Cloud souverain: la France rompt avec Microsoft pour sécuriser les données de santé
Un virage stratégique s’opère dans la gestion des données de santé en France. Après des années de controverses, le Health Data Hub s’apprête à tourner définitivement la page Microsoft Azure pour privilégier une solution d’hébergement 100% souveraine, répondant aux exigences de sécurité nationale et aux préoccupations croissantes concernant la protection des données sensibles des patients français.
Un appel d’offres pour sortir définitivement des solutions américaines
Le 9 février, le Health Data Hub lancera officiellement un appel d’offres public visant à sélectionner un prestataire cloud disposant de la certification SecNumCloud. Cette initiative marque une rupture définitive avec Microsoft Azure, dont le choix avait suscité de vives critiques depuis 2019, notamment en raison des risques d’extraterritorialité des données.

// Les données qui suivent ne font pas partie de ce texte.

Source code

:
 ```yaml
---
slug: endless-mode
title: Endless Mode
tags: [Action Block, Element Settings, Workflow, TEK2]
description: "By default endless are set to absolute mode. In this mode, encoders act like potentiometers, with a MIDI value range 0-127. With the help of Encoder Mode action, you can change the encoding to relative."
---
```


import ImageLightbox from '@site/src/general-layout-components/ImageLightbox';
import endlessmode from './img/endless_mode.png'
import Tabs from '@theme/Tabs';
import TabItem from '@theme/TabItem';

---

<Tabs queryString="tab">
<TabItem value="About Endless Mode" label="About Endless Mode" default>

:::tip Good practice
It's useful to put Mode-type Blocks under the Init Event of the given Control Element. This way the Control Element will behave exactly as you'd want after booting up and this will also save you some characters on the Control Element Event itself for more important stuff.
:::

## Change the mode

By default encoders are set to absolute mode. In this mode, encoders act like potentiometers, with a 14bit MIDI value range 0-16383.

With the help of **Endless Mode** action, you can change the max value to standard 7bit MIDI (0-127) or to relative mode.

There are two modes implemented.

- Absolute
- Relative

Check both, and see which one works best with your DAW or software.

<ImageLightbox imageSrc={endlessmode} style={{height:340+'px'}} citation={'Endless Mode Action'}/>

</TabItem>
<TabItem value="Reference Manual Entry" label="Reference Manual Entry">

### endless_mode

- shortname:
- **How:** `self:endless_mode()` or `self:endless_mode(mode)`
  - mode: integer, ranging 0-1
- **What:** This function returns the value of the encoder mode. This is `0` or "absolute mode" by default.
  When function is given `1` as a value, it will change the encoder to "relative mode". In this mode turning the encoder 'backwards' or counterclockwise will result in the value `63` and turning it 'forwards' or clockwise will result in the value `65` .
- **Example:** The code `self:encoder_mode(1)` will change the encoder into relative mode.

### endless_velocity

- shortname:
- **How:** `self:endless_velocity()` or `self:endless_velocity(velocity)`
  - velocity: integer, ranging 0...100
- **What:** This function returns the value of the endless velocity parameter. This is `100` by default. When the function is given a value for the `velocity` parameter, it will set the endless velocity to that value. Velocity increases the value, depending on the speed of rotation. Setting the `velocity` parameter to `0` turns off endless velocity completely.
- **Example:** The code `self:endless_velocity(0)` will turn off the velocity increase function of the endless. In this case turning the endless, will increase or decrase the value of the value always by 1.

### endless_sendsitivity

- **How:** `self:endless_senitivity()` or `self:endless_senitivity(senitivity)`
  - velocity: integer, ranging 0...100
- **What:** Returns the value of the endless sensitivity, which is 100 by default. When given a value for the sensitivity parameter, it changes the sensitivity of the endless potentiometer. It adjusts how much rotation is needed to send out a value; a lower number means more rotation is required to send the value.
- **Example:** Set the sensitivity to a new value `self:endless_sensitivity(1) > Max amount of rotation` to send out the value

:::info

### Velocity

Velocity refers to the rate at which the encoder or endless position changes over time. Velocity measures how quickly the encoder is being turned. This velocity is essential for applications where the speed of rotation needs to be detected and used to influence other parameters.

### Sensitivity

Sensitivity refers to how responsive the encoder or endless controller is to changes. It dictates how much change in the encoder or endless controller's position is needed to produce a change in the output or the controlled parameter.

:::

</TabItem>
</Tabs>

Cette démarche s’inscrit dans une volonté gouvernementale de garantir que les données de santé françaises soient hébergées dans un environnement « sécurisé, résilient et non soumis aux législations extracommunautaires », comme le précise le communiqué officiel.
Une procédure accélérée et élargie
Les ministères de la Santé, de la Fonction publique et de l’Intelligence artificielle ont conjointement annoncé que la procédure de mise en concurrence s’effectuera via le marché Nuage Public de l’Ugap. Cette nouvelle approche va plus loin que le projet intercalaire initialement prévu.
En effet, le périmètre de l’appel d’offres s’étend désormais à l’ensemble de l’infrastructure, couvrant non seulement l’hébergement des données sensibles mais également « la mise à disposition d’environnements de traitement sécurisé pour tous les porteurs de projets ». La solution précédemment envisagée, qui ne concernait que l’hébergement, a donc été abandonnée au profit d’une transformation plus complète.
Une accélération du calendrier
Cette nouvelle approche permet paradoxalement de gagner du temps dans le processus de migration. Selon Lise Alter, directrice de cabinet de la ministre de la Santé, « L’objectif est que la plateforme soit opérationnelle [après la bascule] fin 2026. Dans le cadre de la solution intercalaire, cela aurait eu lieu au mieux mi-2027, et avec une solution technologique ne couvrant pas l’ensemble du besoin. Donc, c’était la perspective de devoir rebasculer à moyen terme vers une autre ».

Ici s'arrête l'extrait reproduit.